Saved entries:

----

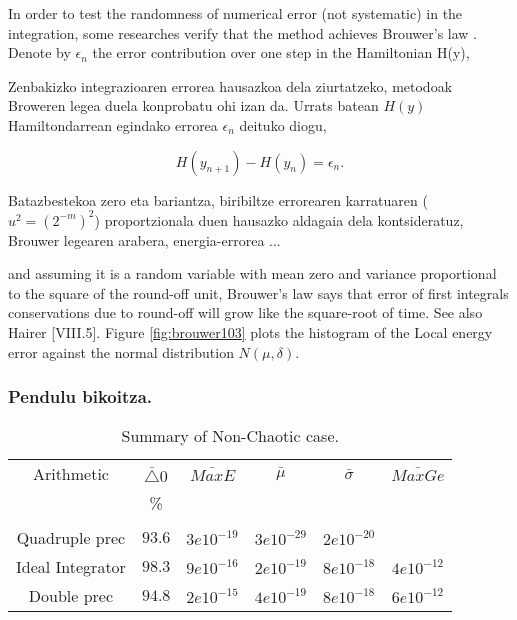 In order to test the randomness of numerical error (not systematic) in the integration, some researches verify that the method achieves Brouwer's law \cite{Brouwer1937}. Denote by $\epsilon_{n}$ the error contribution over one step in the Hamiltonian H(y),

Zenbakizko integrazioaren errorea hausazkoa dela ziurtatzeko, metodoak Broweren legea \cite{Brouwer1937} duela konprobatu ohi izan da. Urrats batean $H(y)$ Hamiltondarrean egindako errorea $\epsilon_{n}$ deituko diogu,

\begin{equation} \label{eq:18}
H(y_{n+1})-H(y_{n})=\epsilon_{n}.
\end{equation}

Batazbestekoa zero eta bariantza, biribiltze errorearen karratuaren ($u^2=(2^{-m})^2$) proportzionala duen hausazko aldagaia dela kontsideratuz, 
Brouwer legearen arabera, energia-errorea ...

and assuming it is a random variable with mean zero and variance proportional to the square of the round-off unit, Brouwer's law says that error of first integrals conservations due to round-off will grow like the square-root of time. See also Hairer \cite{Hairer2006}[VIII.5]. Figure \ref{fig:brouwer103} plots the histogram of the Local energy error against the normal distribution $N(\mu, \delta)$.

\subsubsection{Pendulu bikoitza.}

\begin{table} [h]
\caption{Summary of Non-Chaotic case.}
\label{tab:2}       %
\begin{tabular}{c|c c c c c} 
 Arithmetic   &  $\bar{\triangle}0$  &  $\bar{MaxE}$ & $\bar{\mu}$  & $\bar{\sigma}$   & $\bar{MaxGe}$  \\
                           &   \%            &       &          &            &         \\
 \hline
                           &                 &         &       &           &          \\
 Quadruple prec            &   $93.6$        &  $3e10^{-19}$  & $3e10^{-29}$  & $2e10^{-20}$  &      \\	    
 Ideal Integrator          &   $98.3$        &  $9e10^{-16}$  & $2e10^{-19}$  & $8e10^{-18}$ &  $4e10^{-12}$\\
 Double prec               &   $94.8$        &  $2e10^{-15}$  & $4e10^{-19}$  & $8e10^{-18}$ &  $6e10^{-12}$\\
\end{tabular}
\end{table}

----

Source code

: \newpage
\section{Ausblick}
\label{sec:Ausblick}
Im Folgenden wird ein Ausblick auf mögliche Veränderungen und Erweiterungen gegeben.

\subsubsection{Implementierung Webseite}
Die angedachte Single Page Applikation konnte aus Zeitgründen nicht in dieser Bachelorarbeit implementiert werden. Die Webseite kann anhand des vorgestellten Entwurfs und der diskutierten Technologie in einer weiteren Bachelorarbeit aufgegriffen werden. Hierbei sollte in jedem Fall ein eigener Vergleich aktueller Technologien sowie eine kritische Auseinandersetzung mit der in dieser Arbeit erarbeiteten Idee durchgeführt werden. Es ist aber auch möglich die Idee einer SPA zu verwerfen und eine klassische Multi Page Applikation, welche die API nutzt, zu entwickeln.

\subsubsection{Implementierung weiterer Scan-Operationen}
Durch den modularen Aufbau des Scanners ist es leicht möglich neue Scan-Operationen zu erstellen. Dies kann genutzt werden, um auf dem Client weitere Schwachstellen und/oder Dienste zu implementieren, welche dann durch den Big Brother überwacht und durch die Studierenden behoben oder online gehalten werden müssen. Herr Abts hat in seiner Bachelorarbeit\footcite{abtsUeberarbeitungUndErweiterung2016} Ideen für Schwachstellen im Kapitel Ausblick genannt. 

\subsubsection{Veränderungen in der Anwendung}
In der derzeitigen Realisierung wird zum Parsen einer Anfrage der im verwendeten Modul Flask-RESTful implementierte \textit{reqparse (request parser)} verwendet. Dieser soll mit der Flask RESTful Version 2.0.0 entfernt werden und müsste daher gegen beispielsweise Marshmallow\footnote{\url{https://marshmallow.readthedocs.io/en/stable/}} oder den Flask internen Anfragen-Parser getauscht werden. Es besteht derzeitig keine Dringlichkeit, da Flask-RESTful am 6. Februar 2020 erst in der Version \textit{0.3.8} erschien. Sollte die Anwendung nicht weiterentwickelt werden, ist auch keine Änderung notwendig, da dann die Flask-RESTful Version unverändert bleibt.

----

→ **To do**:
Among the lines above, find those holding the word "label" and state how many there are, number only.

→ **Reply**:
3